I guess that stuff is a little too ingrained now. It’s beneficial for me to feel guilty when I’m slacking off during the term, since that makes me get my work done, but now it’s kind of annoying. I find myself watching shows while reading feeds, which means that I’m multi-tasking even when I’m slacking off. -.-
I always thought I was slightly OCD, but I found out that I actually have OCPD to some degree. I can usually redirect the compulsive behavior to more useful things. For example, I keep a to-do list, and it works really really well because I absolutely love checking stuff off and watching it go from a long list to a short list. And I always start on assignments early, because suddenly having three new assignments makes me feel all panicky.
So I guess it has good sides and bad sides. I just need to untrain myself a little so I can actually enjoy relaxing this spring break.
A side note: I started posting the shorter things (links, quotes, etc) to my tumblog. Always good if you’re looking to waste another 5 minutes.

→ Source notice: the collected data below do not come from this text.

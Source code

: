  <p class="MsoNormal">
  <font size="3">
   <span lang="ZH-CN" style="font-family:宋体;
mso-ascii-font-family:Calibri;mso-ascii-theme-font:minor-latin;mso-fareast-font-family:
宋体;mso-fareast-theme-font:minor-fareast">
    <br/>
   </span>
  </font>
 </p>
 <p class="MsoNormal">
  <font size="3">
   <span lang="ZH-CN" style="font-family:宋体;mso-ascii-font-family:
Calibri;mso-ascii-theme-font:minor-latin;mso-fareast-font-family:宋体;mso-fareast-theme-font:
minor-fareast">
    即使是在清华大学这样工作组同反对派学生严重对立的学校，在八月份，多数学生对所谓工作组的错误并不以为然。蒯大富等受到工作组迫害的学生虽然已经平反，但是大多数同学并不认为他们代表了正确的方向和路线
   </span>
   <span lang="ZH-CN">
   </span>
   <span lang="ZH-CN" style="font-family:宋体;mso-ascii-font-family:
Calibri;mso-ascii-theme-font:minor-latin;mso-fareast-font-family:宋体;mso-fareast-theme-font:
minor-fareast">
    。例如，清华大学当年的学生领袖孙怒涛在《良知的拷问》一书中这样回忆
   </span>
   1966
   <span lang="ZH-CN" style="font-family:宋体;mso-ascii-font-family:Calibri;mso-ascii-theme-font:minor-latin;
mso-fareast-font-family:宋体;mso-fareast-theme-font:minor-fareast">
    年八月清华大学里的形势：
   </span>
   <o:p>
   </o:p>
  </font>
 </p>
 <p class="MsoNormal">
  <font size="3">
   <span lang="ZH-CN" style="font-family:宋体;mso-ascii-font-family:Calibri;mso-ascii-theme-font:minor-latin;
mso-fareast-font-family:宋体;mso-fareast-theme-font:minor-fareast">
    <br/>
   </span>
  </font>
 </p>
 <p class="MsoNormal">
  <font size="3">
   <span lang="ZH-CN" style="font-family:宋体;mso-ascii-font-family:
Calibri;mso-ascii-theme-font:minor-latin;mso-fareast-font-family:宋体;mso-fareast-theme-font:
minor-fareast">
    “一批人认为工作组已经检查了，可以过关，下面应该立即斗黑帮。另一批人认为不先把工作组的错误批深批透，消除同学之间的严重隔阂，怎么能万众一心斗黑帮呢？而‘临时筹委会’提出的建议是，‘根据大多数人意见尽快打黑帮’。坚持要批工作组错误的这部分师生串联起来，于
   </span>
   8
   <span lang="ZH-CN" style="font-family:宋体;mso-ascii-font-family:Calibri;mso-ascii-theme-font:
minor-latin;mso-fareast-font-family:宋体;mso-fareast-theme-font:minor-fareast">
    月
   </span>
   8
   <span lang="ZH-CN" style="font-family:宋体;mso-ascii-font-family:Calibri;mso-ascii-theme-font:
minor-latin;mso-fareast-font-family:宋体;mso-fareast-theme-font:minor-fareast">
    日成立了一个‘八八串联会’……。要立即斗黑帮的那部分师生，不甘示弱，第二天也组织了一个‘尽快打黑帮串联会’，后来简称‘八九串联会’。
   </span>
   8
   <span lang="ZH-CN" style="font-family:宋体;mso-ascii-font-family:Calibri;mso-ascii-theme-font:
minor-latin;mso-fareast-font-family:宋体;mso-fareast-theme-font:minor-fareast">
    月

I finally decided to write a comment on your blog. I just wanted to say good job. I really enjoy reading your posts.
Tina Russell
Great… now I don’t know if I am OCD or OCPD. I’m thinking a little of both. You’re a little more OCPD than I am though. And I go through phases, I think.
Were you always needing to be productive, or did it develop in college?
I don’t think you’re OCD… the article says that OCD people usually stress rituals, while OCPD people usually stress perfectionism.
I would agree with you except I have this thing where I always make sure my shoes are together and not pointing in different directions. Does that count as a ritual or perfectionism? If it’s perfectionism, why don’t I keep the rest of my belongings as immaculate?
On that note, do you still you think you have any OCD-ness, or has that all been transferred to OCPD?
I think that’s just a quirk, it doesn’t necessarily indicate OCD… I wasn’t ever OCD, the two are just easily confused, and OCD is mentioned more frequently.